Clinical data from HIV-infected patients, as well as theoretical studies, suggest that CTL responses in the presence and absence of CD4 cell help are qualitatively different. In the presence of help, CTL responses are maintained despite very low antigenic loads and control the infection in the long term. In the absence of specific helper cell responses, CTL require high antigenic loads to be maintained, are short lived at low levels of antigen, and do not control the infection in the long term. This paper describes mathematical models analysing the dynamics of helper-dependent and helper-independent CTL in HIV infection with special focus on the dynamics during drug therapy in chronic infection. Theory suggests that a fast rate of virus spread results in high degrees of helper cell impairment which promotes the development of helper-independent CTL responses and compromised immunological control.

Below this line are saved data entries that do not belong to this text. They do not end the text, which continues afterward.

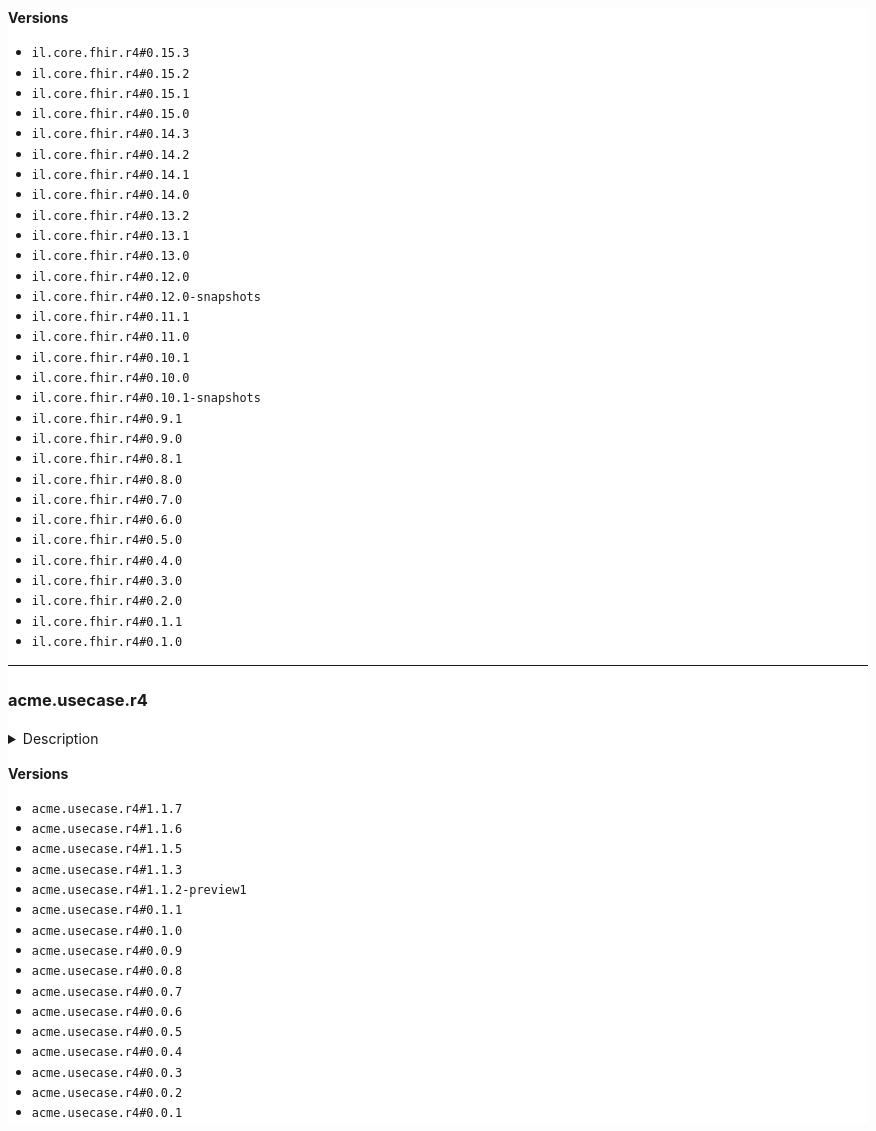 **Versions**

* `il.core.fhir.r4#0.15.3`
* `il.core.fhir.r4#0.15.2`
* `il.core.fhir.r4#0.15.1`
* `il.core.fhir.r4#0.15.0`
* `il.core.fhir.r4#0.14.3`
* `il.core.fhir.r4#0.14.2`
* `il.core.fhir.r4#0.14.1`
* `il.core.fhir.r4#0.14.0`
* `il.core.fhir.r4#0.13.2`
* `il.core.fhir.r4#0.13.1`
* `il.core.fhir.r4#0.13.0`
* `il.core.fhir.r4#0.12.0`
* `il.core.fhir.r4#0.12.0-snapshots`
* `il.core.fhir.r4#0.11.1`
* `il.core.fhir.r4#0.11.0`
* `il.core.fhir.r4#0.10.1`
* `il.core.fhir.r4#0.10.0`
* `il.core.fhir.r4#0.10.1-snapshots`
* `il.core.fhir.r4#0.9.1`
* `il.core.fhir.r4#0.9.0`
* `il.core.fhir.r4#0.8.1`
* `il.core.fhir.r4#0.8.0`
* `il.core.fhir.r4#0.7.0`
* `il.core.fhir.r4#0.6.0`
* `il.core.fhir.r4#0.5.0`
* `il.core.fhir.r4#0.4.0`
* `il.core.fhir.r4#0.3.0`
* `il.core.fhir.r4#0.2.0`
* `il.core.fhir.r4#0.1.1`
* `il.core.fhir.r4#0.1.0`


---

### acme.usecase.r4

<details><summary>Description</summary></details>

**Versions**

* `acme.usecase.r4#1.1.7`
* `acme.usecase.r4#1.1.6`
* `acme.usecase.r4#1.1.5`
* `acme.usecase.r4#1.1.3`
* `acme.usecase.r4#1.1.2-preview1`
* `acme.usecase.r4#0.1.1`
* `acme.usecase.r4#0.1.0`
* `acme.usecase.r4#0.0.9`
* `acme.usecase.r4#0.0.8`
* `acme.usecase.r4#0.0.7`
* `acme.usecase.r4#0.0.6`
* `acme.usecase.r4#0.0.5`
* `acme.usecase.r4#0.0.4`
* `acme.usecase.r4#0.0.3`
* `acme.usecase.r4#0.0.2`
* `acme.usecase.r4#0.0.1`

In agreement with clinical findings, the model suggests that upon start of therapy, there is a transient increase in the level of CTL, followed by a decline to low levels once virus load has been significantly suppressed. According to the model, the presence of helper-independent CTL can promote the establishment of a helper-dependent memory response. Interestingly, this gives rise to the prediction that a relatively early stop of therapy, before the level of CTL has fallen below a threshold, can promote improved immunological control. Issues concerning the timing and duration of treatment are discussed. The CTL kinetics during drug therapy also provide new insights into the principles underlying the emergence of drug-resistant strains during the course of treatment.